他就站在那里,青衫落拓,像是邻家那个读了书、懂了理的後生。
「这些————」
王枭指着身後的牛车,又指了指黎大勇手里的酒坛和黄老财赶来的羊,那张老脸涨得通红,显得有些局促:「都是些不值钱的土产。
咱们知道,您肯定看不上眼。
但————这是咱们这三个村,几千口人的心。
您若是不收,咱们这心里————过不去啊。」
苏秦看着那些东西。
鸡蛋上还沾着鸡屎和草屑,那是刚从窝里掏出来的;
酒坛子的封泥有些裂了,那是埋了太久岁月的痕迹;
还有那一包包重新包好的碎银子————
苏秦知道,这真的是他们的全部了。
收,是不忍心。
不收,是不近人情。
苏秦沉吟片刻,伸出手,从黎大勇手里接过了一坛老酒,又从王枭的牛车上,取下了一篮红皮鸡蛋。
「酒,我收下,留着给我爹喝。」
「鸡蛋,我也收下,补补身子。
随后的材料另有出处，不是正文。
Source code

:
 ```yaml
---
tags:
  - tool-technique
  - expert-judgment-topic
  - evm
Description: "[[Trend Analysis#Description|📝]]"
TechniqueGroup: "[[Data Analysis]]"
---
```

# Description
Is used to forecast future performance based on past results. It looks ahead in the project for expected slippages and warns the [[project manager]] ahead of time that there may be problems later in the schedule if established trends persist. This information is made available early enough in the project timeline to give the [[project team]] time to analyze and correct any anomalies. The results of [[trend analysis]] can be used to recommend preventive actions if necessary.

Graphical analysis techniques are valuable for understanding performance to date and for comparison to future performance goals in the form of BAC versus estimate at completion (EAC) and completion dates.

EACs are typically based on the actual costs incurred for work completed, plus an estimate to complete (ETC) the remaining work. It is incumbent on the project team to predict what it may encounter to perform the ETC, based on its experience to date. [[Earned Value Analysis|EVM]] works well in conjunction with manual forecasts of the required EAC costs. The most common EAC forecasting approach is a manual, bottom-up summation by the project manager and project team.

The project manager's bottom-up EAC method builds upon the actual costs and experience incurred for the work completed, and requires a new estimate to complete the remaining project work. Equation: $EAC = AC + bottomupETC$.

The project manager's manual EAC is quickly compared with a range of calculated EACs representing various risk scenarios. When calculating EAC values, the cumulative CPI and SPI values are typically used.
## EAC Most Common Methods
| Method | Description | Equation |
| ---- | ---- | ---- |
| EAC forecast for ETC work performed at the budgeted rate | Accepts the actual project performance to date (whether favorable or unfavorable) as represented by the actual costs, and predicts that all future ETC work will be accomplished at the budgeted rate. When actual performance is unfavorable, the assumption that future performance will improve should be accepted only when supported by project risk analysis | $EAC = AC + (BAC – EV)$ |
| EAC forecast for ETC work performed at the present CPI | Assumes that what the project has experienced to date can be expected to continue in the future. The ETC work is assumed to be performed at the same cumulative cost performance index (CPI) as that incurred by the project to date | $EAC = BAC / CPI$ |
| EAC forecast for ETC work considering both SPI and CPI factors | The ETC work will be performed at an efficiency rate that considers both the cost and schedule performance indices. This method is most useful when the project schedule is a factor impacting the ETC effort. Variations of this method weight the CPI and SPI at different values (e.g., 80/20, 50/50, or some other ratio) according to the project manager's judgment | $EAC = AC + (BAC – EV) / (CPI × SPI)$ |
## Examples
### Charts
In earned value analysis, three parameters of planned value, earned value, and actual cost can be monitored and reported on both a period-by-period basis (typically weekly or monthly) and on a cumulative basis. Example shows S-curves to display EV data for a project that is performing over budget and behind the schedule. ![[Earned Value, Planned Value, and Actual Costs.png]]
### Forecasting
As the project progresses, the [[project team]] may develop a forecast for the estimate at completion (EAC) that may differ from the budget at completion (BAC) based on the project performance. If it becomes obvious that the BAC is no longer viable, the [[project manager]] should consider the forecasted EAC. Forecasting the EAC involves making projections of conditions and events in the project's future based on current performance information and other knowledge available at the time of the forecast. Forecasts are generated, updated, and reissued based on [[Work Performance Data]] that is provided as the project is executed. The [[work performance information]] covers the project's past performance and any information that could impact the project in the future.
」
苏秦将东西递给一旁的福伯,然後转过身,看着三位诚惶诚恐的老人,语气诚恳:「至於那些银钱,还有这些牲口————」
他摇了摇头,目光清澈:「各位叔伯,听我一句劝。
灾年刚过,百废待兴。
这些钱,是买种子的本钱;这些牲口,是耕地的力气。
你们若是把这些都送了我,明年的春耕怎麽办?村里的孩子吃什麽?」
「这————」
王枭还想再说。
苏秦却轻轻按住了他的手背,那掌心传来的温热,让老人到了嘴边的话又咽了回去。
「心意到了,比什麽都强。」
苏秦笑了笑,指了指里面热闹的宴席:「我爹在那边等着呢。
既然来了,就是客。
各位叔伯若是不嫌弃,进去喝杯水酒,那便是给我苏秦最大的面子。」
这番话,说得滴水不漏,既保全了众人的颜面,又没让他们伤筋动骨。
王枭、黎大勇、黄老财三人对视一眼,眼圈都有些发红。
「好!好!」
王枭哽咽道:「小仙师仁义!咱们————咱们听您的!」
他们让人把银子和牲口牵回去,只留下了些酒水吃食,然後整了整衣冠,小心翼翼地跟在苏秦身後,走进了正厅。